WORK TASK:
From the entries, copy out every line in which the word "dependant" is found.
===== RECORDS TO USE =====
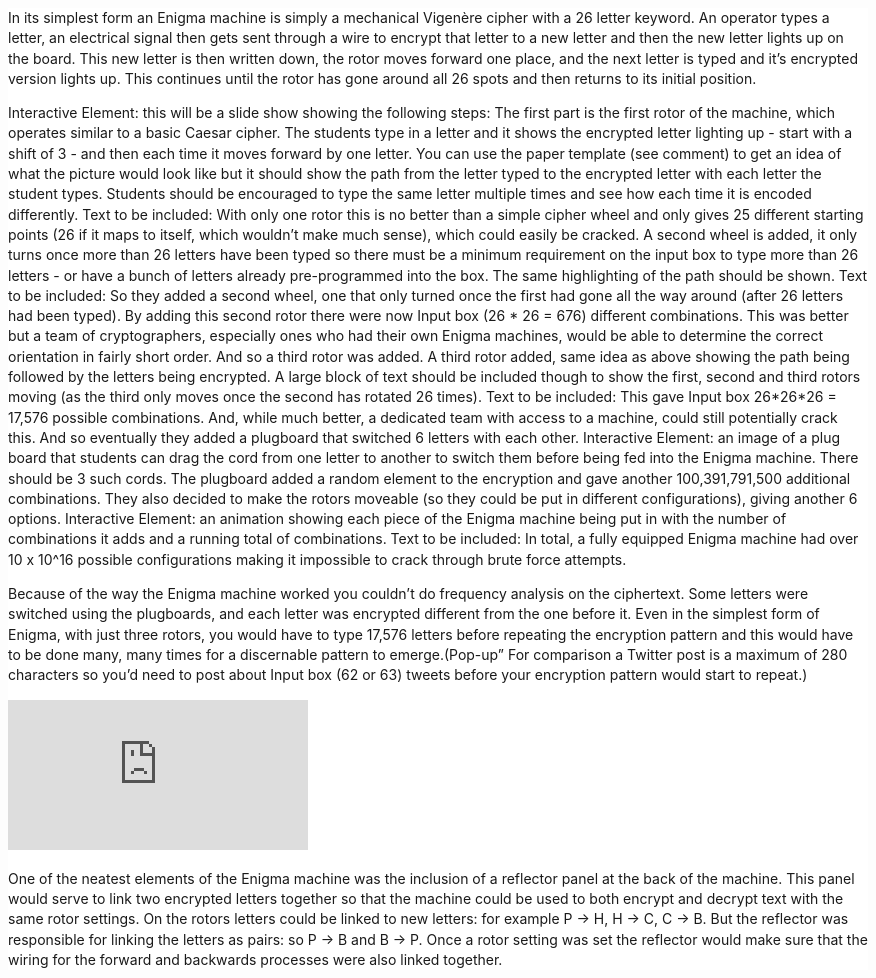 In its simplest form an Enigma machine is simply a mechanical Vigenère cipher with a 26 letter keyword. An operator types a letter, an electrical signal then gets sent through a wire to encrypt that letter to a new letter and then the new letter lights up on the board. This new letter is then written down, the rotor moves forward one place, and the next letter is typed and it’s encrypted version lights up. This continues until the rotor has gone around all 26 spots and then returns to its initial position.

Interactive Element: this will be a slide show showing the following steps:
The first part is the first rotor of the machine, which operates similar to a basic Caesar cipher. The students type in a letter and it shows the encrypted letter lighting up - start with a shift of 3 - and then each time it moves forward by one letter. You can use the paper template (see comment) to get an idea of what the picture would look like but it should show the path from the letter typed to the encrypted letter with each letter the student types. Students should be encouraged to type the same letter multiple times and see how each time it is encoded differently. Text to be included:
With only one rotor this is no better than a simple cipher wheel and only gives 25 different starting points (26 if it maps to itself, which wouldn’t make much sense), which could easily be cracked.
A second wheel is added, it only turns once more than 26 letters have been typed so there must be a minimum requirement on the input box to type more than 26 letters - or have a bunch of letters already pre-programmed into the box. The same highlighting of the path should be shown. Text to be included:
So they added a second wheel, one that only turned once the first had gone all the way around (after 26 letters had been typed). By adding this second rotor there were now Input box (26 * 26 = 676) different combinations. This was better but a team of cryptographers, especially ones who had their own Enigma machines, would be able to determine the correct orientation in fairly short order. And so a third rotor was added.
A third rotor added, same idea as above showing the path being followed by the letters being encrypted. A large block of text should be included though to show the first, second and third rotors moving (as the third only moves once the second has rotated 26 times). Text to be included:
This gave Input box 26*26\*26 = 17,576 possible combinations. And, while much better, a dedicated team with access to a machine, could still potentially crack this. And so eventually they added a plugboard that switched 6 letters with each other.
Interactive Element: an image of a plug board that students can drag the cord from one letter to another to switch them before being fed into the Enigma machine. There should be 3 such cords.
The plugboard added a random element to the encryption and gave another 100,391,791,500 additional combinations. They also decided to make the rotors moveable (so they could be put in different configurations), giving another 6 options.
Interactive Element: an animation showing each piece of the Enigma machine being put in with the number of combinations it adds and a running total of combinations. Text to be included:
In total, a fully equipped Enigma machine had over 10 x 10^16 possible configurations making it impossible to crack through brute force attempts.

Because of the way the Enigma machine worked you couldn’t do frequency analysis on the ciphertext. Some letters were switched using the plugboards, and each letter was encrypted different from the one before it. Even in the simplest form of Enigma, with just three rotors, you would have to type 17,576 letters before repeating the encryption pattern and this would have to be done many, many times for a discernable pattern to emerge.(Pop-up” For comparison a Twitter post is a maximum of 280 characters so you’d need to post about Input box (62 or 63) tweets before your encryption pattern would start to repeat.)

![](http://users.telenet.be/d.rijmenants/en/enigmatech.htm#reflector)

One of the neatest elements of the Enigma machine was the inclusion of a reflector panel at the back of the machine. This panel would serve to link two encrypted letters together so that the machine could be used to both encrypt and decrypt text with the same rotor settings. On the rotors letters could be linked to new letters: for example P → H, H → C, C → B. But the reflector was responsible for linking the letters as pairs: so P → B and B → P. Once a rotor setting was set the reflector would make sure that the wiring for the forward and backwards processes were also linked together.
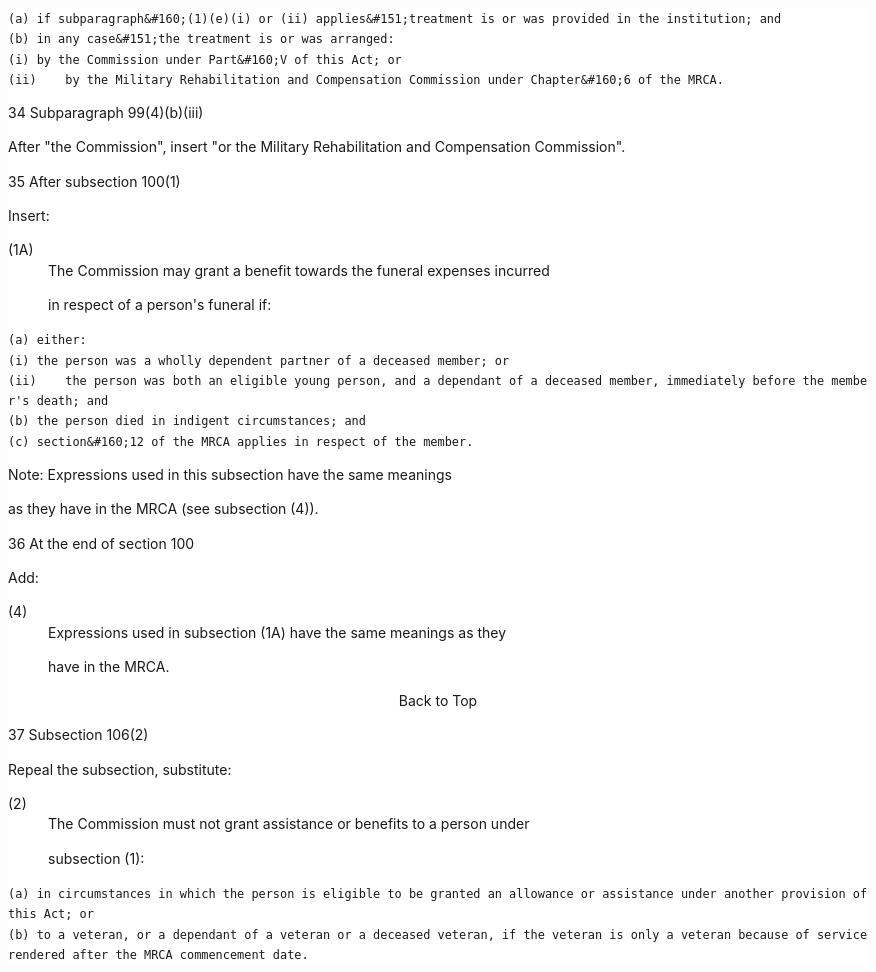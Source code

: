 	(a)	if subparagraph&#160;(1)(e)(i) or (ii) applies&#151;treatment is or was provided in the institution; and
 	(b)	in any case&#151;the treatment is or was arranged:
 	(i)	by the Commission under Part&#160;V of this Act; or
 	(ii)	by the Military Rehabilitation and Compensation Commission under Chapter&#160;6 of the MRCA.
 34  Subparagraph 99(4)(b)(iii)

After "the Commission", insert "or the Military Rehabilitation and Compensation Commission".

35  After subsection 100(1)

Insert:

<dl compact=""><dl compact="">

<dt>(1A)</dt><dd>The Commission may grant a benefit towards the funeral expenses incurred

in respect of a person's funeral if:

</dd> </dl></dl>

	(a)	either:
 	(i)	the person was a wholly dependent partner of a deceased member; or
 	(ii)	the person was both an eligible young person, and a dependant of a deceased member, immediately before the member's death; and
 	(b)	the person died in indigent circumstances; and
 	(c)	section&#160;12 of the MRCA applies in respect of the member.

<dl compact=""><dl compact="">

Note:	Expressions used in this subsection have the same meanings

as they have in the MRCA (see subsection&#160;(4)).

 </dl></dl>

36  At the end of section&#160;100

Add:

<dl compact=""><dl compact="">

<dt>(4)</dt><dd>Expressions used in subsection&#160;(1A) have the same meanings as they

have in the MRCA.

</dd> </dl></dl>

<center>Back to Top</center>

37  Subsection 106(2)

Repeal the subsection, substitute:

<dl compact=""><dl compact="">

<dt>(2)</dt><dd>The Commission must not grant assistance or benefits to a person under

subsection&#160;(1):

</dd> </dl></dl>

	(a)	in circumstances in which the person is eligible to be granted an allowance or assistance under another provision of this Act; or
 	(b)	to a veteran, or a dependant of a veteran or a deceased veteran, if the veteran is only a veteran because of service rendered after the MRCA commencement date.
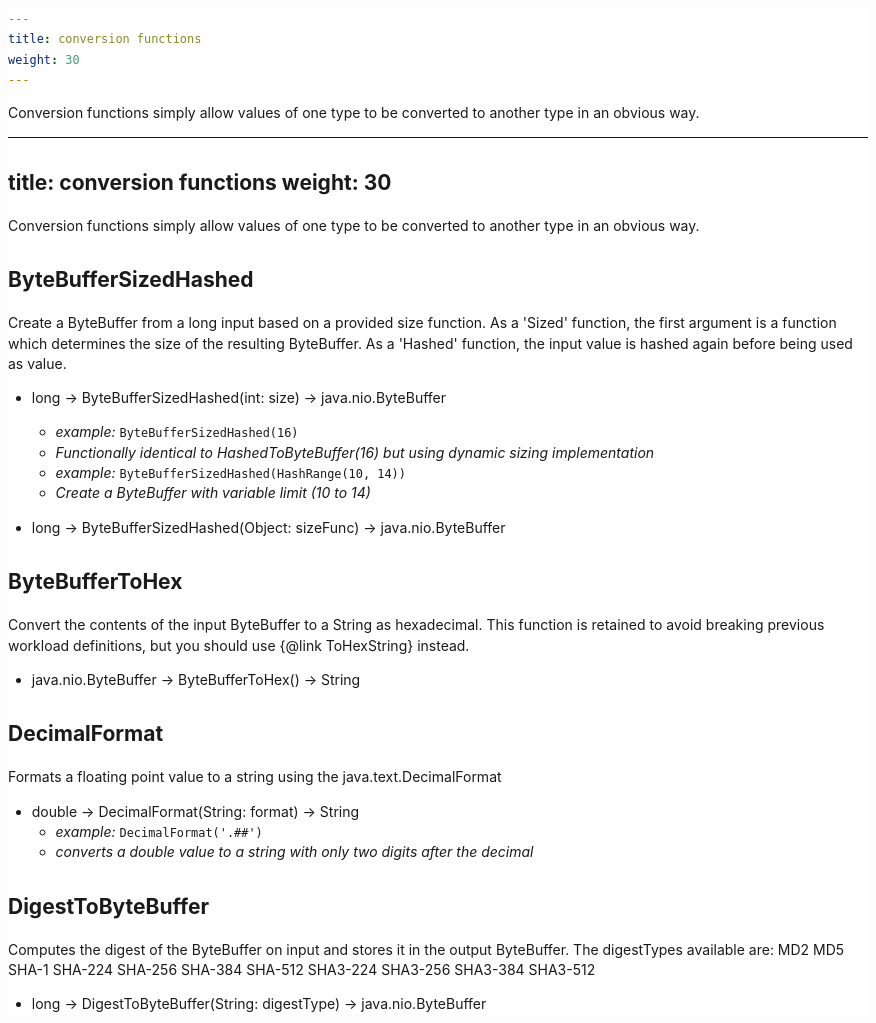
 ```yaml
---
title: conversion functions
weight: 30
---
```


Conversion functions simply allow values of one type
to be converted to another type in an obvious way.

---
title: conversion functions
weight: 30
---

Conversion functions simply allow values of one type
to be converted to another type in an obvious way.

## ByteBufferSizedHashed

Create a ByteBuffer from a long input based on a provided size function. As a 'Sized' function, the first argument is a function which determines the size of the resulting ByteBuffer. As a 'Hashed' function, the input value is hashed again before being used as value.

- long -> ByteBufferSizedHashed(int: size) -> java.nio.ByteBuffer
  - *example:* `ByteBufferSizedHashed(16)`
  - *Functionally identical to HashedToByteBuffer(16) but using dynamic sizing implementation*
  - *example:* `ByteBufferSizedHashed(HashRange(10, 14))`
  - *Create a ByteBuffer with variable limit (10 to 14)*

- long -> ByteBufferSizedHashed(Object: sizeFunc) -> java.nio.ByteBuffer

## ByteBufferToHex

Convert the contents of the input ByteBuffer to a String as hexadecimal. This function is retained to avoid breaking previous workload definitions, but you should use {@link ToHexString} instead.

- java.nio.ByteBuffer -> ByteBufferToHex() -> String

## DecimalFormat

Formats a floating point value to a string using the java.text.DecimalFormat

- double -> DecimalFormat(String: format) -> String
  - *example:* `DecimalFormat('.##')`
  - *converts a double value to a string with only two digits after the decimal*

## DigestToByteBuffer

Computes the digest of the ByteBuffer on input and stores it in the output ByteBuffer. The digestTypes available are: MD2 MD5 SHA-1 SHA-224 SHA-256 SHA-384 SHA-512 SHA3-224 SHA3-256 SHA3-384 SHA3-512

- long -> DigestToByteBuffer(String: digestType) -> java.nio.ByteBuffer
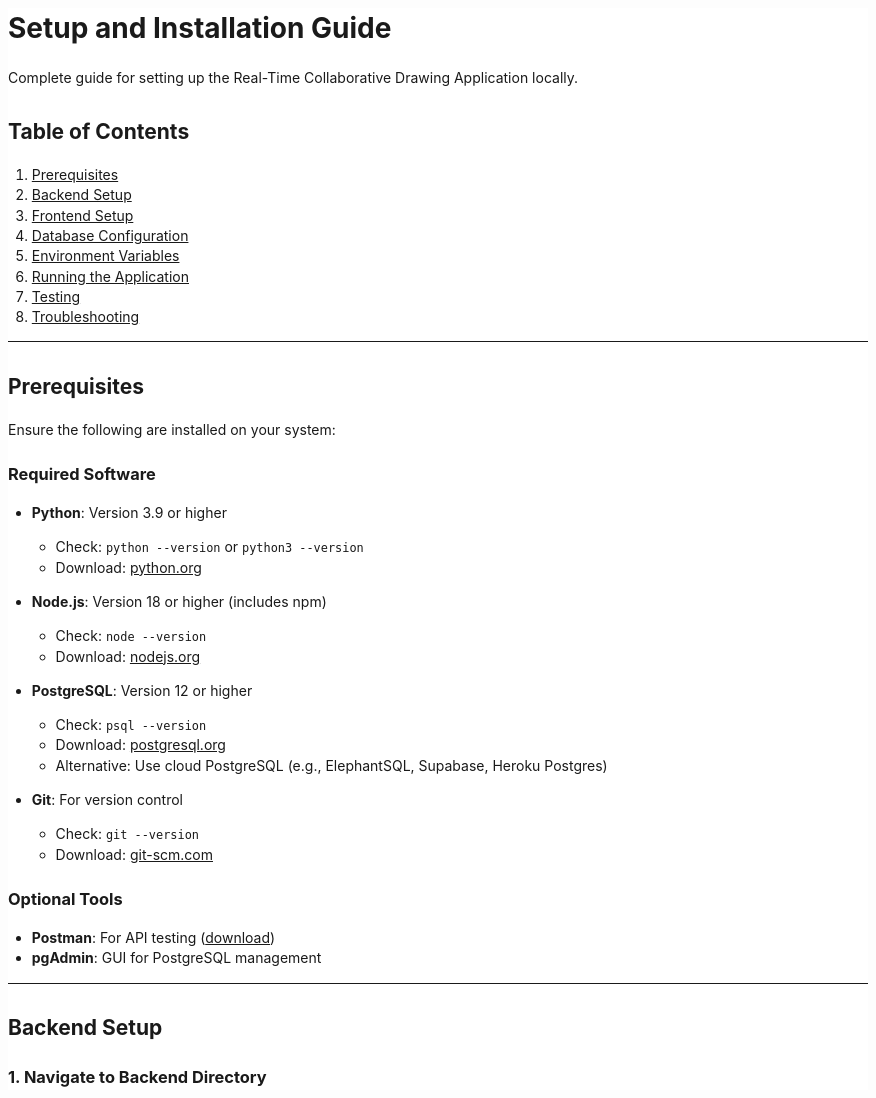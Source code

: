 # Setup and Installation Guide

Complete guide for setting up the Real-Time Collaborative Drawing Application locally.

## Table of Contents

1. [Prerequisites](#prerequisites)
2. [Backend Setup](#backend-setup)
3. [Frontend Setup](#frontend-setup)
4. [Database Configuration](#database-configuration)
5. [Environment Variables](#environment-variables)
6. [Running the Application](#running-the-application)
7. [Testing](#testing)
8. [Troubleshooting](#troubleshooting)

---

## Prerequisites

Ensure the following are installed on your system:

### Required Software

- **Python**: Version 3.9 or higher
  - Check: `python --version` or `python3 --version`
  - Download: [python.org](https://www.python.org/downloads/)

- **Node.js**: Version 18 or higher (includes npm)
  - Check: `node --version`
  - Download: [nodejs.org](https://nodejs.org/)

- **PostgreSQL**: Version 12 or higher
  - Check: `psql --version`
  - Download: [postgresql.org](https://www.postgresql.org/download/)
  - Alternative: Use cloud PostgreSQL (e.g., ElephantSQL, Supabase, Heroku Postgres)

- **Git**: For version control
  - Check: `git --version`
  - Download: [git-scm.com](https://git-scm.com/)

### Optional Tools

- **Postman**: For API testing ([download](https://www.postman.com/downloads/))
- **pgAdmin**: GUI for PostgreSQL management

---

## Backend Setup

### 1. Navigate to Backend Directory
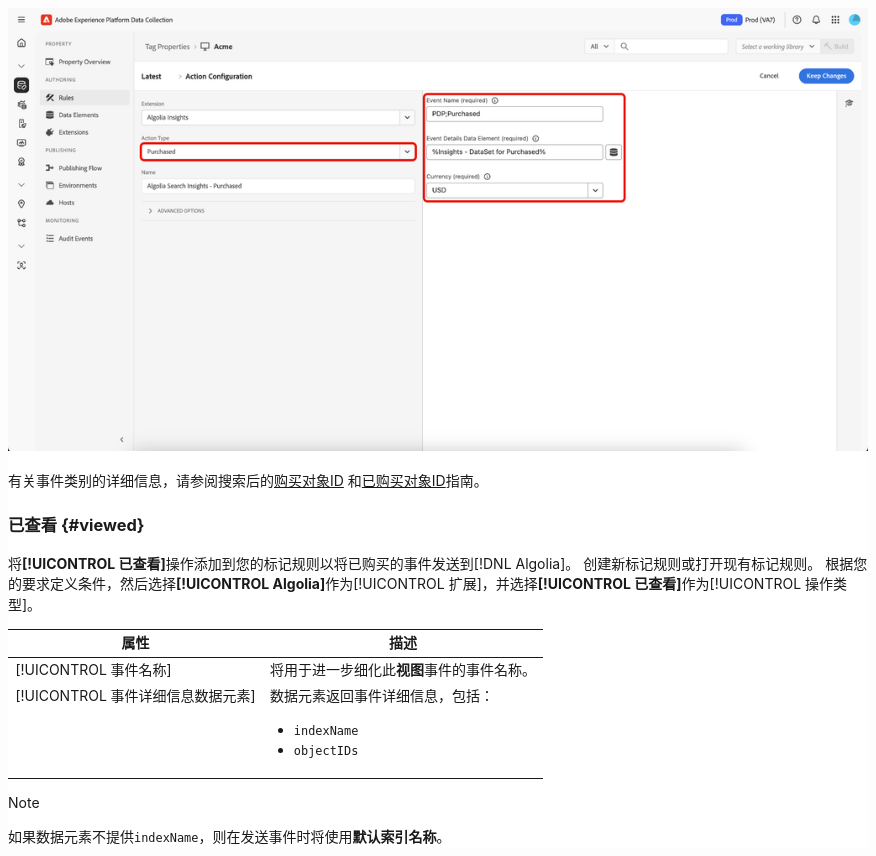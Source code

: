 ![](../../../images/extensions/client/algolia/purchased.png)

有关事件类别的详细信息，请参阅搜索后的[购买对象ID](https://www.algolia.com/doc/api-reference/api-methods/purchased-object-ids-after-search/)
和[已购买对象ID](https://www.algolia.com/doc/api-reference/api-methods/purchased-object-ids/)指南。

### 已查看 {#viewed}

将&#x200B;**[!UICONTROL 已查看]**&#x200B;操作添加到您的标记规则以将已购买的事件发送到[!DNL Algolia]。 创建新标记规则或打开现有标记规则。 根据您的要求定义条件，然后选择&#x200B;**[!UICONTROL Algolia]**&#x200B;作为[!UICONTROL 扩展]，并选择&#x200B;**[!UICONTROL 已查看]**&#x200B;作为[!UICONTROL 操作类型]。

| 属性 | 描述 |
| --- | --- |
| [!UICONTROL 事件名称] | 将用于进一步细化此&#x200B;**视图**&#x200B;事件的事件名称。 |
| [!UICONTROL 事件详细信息数据元素] | 数据元素返回事件详细信息，包括： <ul><li>`indexName`</li><li>`objectIDs`</li></ul> |

>[!NOTE]
>
>如果数据元素不提供`indexName`，则在发送事件时将使用&#x200B;**默认索引名称**。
=====
WORKED SOLUTION:
 	(ii)	the person was both an eligible young person, and a dependant of a deceased member, immediately before the member's death; and
 	(b)	to a veteran, or a dependant of a veteran or a deceased veteran, if the veteran is only a veteran because of service rendered after the MRCA commencement date.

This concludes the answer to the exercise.